What Is MLS or Multiple Listing Service?
An MLS (multiple listing service) is a system that enables agents to advertise their listings to other real estate professionals. In this way, agents can pool their resources to sell as much of their inventory as possible.
Each MLS listing contains property details and commission rates. Many also include showing instructions, disclosures, and historical listing and transaction information. In the past, an agent’s privileged access to a multiple listing service was one of the main reasons for potential homebuyers to seek assistance. However, in the 21st century, much of this information is available to the general public.
Technology Levels the Playing Field
Over the past decade, MLS data has been democratized by sites like Zillow, which allows sellers to self-publish property details. Although these listings may be less robust than those typically found in an MLS, most contain the salient points and plenty of pictures, which is often enough for shoppers who wish to save on commissions by handling the purchase themselves.

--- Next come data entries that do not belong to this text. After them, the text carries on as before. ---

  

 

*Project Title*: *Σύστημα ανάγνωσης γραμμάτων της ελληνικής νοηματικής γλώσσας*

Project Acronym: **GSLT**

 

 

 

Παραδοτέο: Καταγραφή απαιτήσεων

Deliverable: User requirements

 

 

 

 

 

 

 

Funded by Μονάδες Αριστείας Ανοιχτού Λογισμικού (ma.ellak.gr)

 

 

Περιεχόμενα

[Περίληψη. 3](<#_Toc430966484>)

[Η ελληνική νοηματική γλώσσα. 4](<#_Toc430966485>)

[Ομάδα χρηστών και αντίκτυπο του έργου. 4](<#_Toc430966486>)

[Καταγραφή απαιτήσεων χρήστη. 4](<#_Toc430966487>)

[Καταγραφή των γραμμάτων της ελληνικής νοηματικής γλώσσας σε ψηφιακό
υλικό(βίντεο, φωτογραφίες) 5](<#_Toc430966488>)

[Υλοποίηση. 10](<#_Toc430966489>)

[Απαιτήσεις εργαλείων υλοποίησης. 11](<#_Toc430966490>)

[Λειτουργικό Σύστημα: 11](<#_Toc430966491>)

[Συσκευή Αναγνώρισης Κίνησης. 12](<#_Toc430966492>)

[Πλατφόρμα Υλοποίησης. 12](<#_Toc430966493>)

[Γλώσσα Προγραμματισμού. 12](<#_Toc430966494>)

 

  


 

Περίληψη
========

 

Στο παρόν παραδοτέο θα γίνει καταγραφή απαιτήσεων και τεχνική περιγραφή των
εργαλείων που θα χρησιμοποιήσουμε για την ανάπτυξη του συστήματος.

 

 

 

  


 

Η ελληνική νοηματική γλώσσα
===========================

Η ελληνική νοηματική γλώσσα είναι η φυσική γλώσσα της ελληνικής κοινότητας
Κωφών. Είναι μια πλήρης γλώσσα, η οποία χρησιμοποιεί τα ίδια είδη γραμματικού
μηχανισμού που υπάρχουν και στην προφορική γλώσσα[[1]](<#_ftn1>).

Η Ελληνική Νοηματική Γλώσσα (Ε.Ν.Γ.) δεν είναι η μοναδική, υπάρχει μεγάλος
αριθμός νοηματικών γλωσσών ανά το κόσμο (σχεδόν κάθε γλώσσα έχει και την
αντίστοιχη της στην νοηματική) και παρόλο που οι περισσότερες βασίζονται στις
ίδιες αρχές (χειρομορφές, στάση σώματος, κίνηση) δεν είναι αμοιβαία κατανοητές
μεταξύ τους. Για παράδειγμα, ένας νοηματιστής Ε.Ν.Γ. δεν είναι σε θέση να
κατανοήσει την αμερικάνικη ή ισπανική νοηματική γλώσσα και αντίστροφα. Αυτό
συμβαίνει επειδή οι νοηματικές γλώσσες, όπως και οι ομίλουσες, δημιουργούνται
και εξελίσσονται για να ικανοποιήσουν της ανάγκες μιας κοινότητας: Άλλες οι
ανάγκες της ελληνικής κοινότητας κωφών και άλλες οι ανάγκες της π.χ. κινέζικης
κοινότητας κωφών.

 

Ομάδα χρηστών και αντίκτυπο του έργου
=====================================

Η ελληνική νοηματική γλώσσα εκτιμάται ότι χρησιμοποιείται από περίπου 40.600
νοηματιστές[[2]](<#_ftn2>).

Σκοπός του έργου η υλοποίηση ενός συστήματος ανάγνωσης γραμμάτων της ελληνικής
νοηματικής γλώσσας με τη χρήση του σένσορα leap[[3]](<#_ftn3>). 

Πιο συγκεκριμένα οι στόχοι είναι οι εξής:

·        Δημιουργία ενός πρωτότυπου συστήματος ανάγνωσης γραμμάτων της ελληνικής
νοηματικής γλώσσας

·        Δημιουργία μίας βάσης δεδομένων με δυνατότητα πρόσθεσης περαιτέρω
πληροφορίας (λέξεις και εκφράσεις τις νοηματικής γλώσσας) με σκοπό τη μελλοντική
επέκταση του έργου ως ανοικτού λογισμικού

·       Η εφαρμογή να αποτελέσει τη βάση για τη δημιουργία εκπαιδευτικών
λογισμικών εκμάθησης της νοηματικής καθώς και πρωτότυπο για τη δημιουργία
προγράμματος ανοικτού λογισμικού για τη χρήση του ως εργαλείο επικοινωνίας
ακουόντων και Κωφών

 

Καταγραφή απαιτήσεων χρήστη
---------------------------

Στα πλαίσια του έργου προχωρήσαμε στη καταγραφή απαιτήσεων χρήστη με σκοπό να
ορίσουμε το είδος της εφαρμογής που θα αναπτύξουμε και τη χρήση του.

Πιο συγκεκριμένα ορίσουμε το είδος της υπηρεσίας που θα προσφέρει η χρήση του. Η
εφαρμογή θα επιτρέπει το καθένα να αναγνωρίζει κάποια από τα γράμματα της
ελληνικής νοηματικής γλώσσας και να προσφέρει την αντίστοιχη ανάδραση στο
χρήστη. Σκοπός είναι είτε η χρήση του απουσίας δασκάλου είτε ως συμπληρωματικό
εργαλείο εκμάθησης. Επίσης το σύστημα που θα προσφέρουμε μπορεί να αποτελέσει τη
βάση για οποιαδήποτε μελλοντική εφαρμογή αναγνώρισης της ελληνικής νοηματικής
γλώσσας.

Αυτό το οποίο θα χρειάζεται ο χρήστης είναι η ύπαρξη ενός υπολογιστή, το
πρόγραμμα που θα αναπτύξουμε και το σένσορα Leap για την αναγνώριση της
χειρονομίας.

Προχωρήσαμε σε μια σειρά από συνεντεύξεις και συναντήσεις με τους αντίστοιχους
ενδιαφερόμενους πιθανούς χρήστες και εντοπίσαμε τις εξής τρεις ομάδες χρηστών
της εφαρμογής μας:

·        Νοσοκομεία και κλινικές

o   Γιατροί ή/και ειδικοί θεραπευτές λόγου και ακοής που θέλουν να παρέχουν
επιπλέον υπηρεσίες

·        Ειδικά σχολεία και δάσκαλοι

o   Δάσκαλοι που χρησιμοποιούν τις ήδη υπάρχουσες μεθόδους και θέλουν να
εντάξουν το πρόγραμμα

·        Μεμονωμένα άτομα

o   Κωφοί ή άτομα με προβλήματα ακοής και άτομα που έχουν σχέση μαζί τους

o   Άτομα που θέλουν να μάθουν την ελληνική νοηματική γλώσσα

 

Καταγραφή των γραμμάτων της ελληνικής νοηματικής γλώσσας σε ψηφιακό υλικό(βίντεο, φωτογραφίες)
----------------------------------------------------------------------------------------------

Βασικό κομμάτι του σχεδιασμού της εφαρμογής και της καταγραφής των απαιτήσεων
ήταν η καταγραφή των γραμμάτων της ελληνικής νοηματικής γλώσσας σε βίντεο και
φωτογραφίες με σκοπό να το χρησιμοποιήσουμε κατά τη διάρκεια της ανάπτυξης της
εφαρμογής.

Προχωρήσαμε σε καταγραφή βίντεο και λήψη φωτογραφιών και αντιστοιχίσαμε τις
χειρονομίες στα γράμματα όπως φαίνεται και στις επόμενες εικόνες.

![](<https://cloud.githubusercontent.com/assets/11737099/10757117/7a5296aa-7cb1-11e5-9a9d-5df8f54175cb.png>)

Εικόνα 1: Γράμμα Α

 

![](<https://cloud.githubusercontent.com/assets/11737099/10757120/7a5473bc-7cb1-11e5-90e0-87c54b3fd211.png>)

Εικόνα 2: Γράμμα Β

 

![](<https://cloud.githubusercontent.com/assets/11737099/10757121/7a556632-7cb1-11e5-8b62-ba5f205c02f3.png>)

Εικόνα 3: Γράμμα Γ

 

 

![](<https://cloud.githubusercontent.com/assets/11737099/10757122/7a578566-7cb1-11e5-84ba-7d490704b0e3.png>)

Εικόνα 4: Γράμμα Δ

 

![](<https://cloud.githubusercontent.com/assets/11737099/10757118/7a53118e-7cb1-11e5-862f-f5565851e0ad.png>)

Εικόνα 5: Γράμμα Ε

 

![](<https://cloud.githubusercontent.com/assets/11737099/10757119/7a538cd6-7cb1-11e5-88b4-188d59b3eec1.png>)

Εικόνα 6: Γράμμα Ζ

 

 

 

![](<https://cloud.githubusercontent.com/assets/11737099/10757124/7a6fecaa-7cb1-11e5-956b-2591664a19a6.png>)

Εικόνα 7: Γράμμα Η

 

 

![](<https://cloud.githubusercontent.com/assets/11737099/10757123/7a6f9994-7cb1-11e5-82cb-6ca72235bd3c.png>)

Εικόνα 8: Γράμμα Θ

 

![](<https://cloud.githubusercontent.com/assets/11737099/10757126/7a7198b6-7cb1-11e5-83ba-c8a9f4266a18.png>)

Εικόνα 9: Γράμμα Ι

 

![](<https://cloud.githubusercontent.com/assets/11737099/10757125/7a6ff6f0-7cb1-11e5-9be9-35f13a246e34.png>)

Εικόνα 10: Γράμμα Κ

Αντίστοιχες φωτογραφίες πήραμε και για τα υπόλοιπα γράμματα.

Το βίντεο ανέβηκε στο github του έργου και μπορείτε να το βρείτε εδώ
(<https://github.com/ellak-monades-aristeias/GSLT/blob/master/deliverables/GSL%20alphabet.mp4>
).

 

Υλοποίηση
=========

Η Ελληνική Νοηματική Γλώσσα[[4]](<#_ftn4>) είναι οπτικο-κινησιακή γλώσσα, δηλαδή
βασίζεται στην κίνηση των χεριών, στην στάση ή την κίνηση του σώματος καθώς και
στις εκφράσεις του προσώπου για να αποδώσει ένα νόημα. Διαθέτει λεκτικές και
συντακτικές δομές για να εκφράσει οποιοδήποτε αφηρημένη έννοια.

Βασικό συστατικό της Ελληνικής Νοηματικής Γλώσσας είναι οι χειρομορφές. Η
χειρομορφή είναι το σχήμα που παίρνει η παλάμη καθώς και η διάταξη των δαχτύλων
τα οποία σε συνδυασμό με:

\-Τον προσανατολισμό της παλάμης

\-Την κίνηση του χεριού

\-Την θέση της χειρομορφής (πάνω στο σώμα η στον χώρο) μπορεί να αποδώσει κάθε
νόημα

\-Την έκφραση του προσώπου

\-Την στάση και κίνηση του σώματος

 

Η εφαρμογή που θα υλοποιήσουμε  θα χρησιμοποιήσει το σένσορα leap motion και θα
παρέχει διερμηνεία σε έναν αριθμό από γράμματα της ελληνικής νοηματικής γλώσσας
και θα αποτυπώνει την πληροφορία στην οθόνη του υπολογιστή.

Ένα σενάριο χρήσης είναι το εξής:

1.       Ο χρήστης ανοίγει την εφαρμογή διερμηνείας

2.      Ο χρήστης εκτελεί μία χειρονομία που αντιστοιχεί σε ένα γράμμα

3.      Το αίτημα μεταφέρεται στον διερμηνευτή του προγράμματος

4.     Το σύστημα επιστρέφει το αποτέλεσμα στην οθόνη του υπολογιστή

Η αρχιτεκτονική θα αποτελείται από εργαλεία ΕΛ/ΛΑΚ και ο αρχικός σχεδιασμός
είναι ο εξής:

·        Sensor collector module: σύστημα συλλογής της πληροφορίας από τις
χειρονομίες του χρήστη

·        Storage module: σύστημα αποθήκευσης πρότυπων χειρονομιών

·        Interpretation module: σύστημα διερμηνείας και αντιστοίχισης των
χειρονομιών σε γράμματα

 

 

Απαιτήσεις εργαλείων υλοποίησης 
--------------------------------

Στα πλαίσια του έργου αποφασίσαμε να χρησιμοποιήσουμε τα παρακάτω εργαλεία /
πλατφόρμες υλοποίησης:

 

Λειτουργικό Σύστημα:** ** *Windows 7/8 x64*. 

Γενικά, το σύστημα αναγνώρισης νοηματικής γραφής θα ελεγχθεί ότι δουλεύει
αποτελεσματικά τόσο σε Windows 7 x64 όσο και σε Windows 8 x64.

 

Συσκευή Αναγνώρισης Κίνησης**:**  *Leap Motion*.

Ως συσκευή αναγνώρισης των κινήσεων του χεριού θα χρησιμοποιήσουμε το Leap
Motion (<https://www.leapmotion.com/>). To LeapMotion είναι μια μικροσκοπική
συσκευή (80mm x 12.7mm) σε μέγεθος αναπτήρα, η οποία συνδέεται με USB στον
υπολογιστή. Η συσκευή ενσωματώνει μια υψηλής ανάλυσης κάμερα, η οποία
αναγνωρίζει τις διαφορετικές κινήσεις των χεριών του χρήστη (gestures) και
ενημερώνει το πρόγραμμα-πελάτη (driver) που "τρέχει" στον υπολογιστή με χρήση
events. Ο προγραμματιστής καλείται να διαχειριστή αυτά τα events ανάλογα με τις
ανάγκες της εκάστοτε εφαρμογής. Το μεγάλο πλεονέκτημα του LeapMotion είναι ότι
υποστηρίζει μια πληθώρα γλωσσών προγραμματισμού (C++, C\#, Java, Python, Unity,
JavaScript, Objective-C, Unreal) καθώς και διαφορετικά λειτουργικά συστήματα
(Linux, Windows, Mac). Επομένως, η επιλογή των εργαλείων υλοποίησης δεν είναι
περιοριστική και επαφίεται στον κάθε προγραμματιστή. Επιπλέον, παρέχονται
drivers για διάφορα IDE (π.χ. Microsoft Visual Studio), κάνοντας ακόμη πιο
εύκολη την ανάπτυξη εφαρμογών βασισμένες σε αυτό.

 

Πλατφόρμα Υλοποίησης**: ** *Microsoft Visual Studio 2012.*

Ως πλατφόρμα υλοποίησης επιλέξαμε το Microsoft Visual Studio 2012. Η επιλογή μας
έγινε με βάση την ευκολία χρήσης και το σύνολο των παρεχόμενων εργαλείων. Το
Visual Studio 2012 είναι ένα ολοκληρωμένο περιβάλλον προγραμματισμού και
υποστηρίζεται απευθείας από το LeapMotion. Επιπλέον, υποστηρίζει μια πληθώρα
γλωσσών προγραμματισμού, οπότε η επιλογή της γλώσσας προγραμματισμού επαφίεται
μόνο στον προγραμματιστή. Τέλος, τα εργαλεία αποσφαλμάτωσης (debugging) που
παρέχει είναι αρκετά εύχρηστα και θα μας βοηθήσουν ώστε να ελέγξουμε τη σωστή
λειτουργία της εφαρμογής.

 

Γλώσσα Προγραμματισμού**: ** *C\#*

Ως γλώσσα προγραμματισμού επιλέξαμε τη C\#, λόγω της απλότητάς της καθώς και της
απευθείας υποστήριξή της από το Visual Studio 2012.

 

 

In response, many listing agents have reconsidered spending on MLS services. Rather than pay to list with a centralized MLS, some now opt for tools like Imbrex, which leverages blockchain technology to enable agents to retain control of their listings while advertising directly to buyers.
Buyer’s agents also suffer from disenchantment. In the U.S., there is no single national MLS. Instead, there is a patchwork of local and regional systems, many of which restrict access to members. Thus, an agent may have to join several associations in order to gather the data that he or she needs.
Certainly, technology has eroded consumer reliance on real estate professionals. Moreover, it has prompted some in the industry to question the value of multiple listing services. Consequently, the MLS will either change with the times or be replaced by more open, decentralized solutions.